**What is expected:** Your task is to repeat exactly the lines below between the line holding "8G | 100G | 1 |" and the line holding "Converts text to", inclusive, and only those.
---------- Provided data
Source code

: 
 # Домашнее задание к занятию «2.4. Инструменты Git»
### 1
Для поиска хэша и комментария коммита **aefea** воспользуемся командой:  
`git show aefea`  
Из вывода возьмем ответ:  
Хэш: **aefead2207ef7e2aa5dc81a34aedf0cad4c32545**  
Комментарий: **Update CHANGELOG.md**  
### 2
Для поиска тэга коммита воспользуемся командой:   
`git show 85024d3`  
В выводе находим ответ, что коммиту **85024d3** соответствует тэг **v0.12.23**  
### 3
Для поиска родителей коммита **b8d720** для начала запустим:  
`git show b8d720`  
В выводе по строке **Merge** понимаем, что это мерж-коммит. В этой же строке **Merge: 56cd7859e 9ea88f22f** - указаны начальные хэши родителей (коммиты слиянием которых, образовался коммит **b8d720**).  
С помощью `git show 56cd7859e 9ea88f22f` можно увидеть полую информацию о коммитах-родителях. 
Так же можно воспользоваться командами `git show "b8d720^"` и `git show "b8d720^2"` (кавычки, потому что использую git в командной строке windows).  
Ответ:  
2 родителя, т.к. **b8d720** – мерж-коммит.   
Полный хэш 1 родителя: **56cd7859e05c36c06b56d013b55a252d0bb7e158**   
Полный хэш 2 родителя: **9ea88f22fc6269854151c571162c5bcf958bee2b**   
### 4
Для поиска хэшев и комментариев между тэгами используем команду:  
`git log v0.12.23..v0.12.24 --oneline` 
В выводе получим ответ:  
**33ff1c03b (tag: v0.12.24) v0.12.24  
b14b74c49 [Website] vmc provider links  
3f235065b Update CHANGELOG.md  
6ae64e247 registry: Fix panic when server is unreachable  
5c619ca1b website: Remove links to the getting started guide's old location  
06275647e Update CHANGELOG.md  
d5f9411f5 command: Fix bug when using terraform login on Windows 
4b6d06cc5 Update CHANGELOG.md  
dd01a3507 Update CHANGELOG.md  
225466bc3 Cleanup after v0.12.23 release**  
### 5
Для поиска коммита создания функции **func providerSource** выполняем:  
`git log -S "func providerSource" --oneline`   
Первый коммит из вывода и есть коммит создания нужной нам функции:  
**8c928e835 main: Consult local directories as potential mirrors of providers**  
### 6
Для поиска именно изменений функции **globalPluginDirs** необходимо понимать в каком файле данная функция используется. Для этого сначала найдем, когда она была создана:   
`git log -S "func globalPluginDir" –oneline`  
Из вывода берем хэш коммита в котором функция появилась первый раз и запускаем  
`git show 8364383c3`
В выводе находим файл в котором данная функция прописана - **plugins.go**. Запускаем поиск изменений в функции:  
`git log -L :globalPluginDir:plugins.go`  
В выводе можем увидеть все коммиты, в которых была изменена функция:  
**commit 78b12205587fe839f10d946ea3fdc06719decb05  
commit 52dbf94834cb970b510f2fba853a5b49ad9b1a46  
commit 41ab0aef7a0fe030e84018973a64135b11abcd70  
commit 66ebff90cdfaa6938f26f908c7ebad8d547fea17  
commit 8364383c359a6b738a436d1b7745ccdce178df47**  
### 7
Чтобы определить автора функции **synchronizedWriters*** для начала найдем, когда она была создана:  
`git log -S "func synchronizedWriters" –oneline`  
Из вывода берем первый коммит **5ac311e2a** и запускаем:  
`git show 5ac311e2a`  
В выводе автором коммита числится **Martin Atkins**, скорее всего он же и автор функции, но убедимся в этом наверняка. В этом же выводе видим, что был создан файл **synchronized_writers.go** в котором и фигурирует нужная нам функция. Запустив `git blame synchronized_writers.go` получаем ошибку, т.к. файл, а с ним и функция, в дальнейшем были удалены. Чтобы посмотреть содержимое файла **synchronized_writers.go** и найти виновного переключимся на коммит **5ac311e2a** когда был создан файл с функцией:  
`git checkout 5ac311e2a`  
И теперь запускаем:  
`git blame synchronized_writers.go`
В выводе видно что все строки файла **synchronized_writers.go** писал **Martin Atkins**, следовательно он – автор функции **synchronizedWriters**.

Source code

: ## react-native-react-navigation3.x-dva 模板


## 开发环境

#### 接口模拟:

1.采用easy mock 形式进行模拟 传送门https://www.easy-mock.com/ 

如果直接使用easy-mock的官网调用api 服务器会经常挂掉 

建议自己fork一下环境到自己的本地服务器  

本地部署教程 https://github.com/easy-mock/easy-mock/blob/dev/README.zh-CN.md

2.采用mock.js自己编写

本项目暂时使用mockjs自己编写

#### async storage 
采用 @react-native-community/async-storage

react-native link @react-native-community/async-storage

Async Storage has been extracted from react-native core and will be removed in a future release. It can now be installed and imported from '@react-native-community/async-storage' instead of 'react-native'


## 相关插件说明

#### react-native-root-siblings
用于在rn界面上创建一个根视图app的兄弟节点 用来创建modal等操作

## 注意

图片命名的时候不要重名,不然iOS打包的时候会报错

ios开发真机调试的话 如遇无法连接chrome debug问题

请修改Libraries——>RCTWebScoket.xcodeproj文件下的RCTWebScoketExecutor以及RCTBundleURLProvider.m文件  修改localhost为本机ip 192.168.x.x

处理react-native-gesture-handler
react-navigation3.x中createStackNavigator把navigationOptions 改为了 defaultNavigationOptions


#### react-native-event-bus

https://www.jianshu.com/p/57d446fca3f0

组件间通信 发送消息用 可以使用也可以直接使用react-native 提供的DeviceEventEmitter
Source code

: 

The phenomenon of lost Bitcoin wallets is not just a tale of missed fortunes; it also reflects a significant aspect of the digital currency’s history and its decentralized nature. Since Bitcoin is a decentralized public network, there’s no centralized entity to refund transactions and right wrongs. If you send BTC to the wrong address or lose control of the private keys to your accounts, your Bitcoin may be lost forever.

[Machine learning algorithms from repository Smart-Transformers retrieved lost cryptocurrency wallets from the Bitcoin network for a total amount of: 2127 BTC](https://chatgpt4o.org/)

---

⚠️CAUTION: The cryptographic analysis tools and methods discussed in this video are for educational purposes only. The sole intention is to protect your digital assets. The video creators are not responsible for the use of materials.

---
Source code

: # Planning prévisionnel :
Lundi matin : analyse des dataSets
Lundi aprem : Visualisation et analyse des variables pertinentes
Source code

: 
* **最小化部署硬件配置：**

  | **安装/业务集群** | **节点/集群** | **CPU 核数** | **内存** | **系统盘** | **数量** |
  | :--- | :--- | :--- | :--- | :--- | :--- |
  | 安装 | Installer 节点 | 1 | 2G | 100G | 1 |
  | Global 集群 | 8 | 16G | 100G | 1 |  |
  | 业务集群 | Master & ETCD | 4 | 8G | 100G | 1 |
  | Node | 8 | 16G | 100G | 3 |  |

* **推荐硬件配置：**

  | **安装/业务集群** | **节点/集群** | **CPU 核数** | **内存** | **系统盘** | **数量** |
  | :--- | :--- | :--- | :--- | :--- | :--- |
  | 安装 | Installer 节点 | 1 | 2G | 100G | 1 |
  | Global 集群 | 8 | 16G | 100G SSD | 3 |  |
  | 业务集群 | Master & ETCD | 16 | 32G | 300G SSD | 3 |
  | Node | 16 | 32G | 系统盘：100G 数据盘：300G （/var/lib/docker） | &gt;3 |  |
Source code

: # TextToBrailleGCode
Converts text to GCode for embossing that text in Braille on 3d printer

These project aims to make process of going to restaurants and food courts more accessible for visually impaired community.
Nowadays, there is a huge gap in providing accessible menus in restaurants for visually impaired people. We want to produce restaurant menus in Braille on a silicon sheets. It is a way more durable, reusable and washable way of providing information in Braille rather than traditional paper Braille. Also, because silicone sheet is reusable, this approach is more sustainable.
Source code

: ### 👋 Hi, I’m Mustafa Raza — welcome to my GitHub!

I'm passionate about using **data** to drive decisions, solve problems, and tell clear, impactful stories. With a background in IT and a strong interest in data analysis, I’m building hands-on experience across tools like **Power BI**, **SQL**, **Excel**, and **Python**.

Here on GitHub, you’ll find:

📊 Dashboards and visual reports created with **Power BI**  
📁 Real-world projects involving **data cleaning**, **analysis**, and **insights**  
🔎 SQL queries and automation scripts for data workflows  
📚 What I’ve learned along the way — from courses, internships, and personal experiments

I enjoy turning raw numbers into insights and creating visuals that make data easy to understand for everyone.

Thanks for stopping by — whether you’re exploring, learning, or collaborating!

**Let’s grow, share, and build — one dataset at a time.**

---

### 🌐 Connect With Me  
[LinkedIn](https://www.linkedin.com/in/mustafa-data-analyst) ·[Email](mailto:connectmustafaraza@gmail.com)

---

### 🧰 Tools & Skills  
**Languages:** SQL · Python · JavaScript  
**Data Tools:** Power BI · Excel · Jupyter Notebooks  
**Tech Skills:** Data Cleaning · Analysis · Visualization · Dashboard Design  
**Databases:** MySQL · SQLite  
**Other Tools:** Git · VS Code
--------------------
**Your solution:**
  | 业务集群 | Master & ETCD | 4 | 8G | 100G | 1 |
  | Node | 8 | 16G | 100G | 3 |  |

* **推荐硬件配置：**

  | **安装/业务集群** | **节点/集群** | **CPU 核数** | **内存** | **系统盘** | **数量** |
  | :--- | :--- | :--- | :--- | :--- | :--- |
  | 安装 | Installer 节点 | 1 | 2G | 100G | 1 |
  | Global 集群 | 8 | 16G | 100G SSD | 3 |  |
  | 业务集群 | Master & ETCD | 16 | 32G | 300G SSD | 3 |
  | Node | 16 | 32G | 系统盘：100G 数据盘：300G （/var/lib/docker） | &gt;3 |  |
Source code

: # TextToBrailleGCode
Converts text to GCode for embossing that text in Braille on 3d printer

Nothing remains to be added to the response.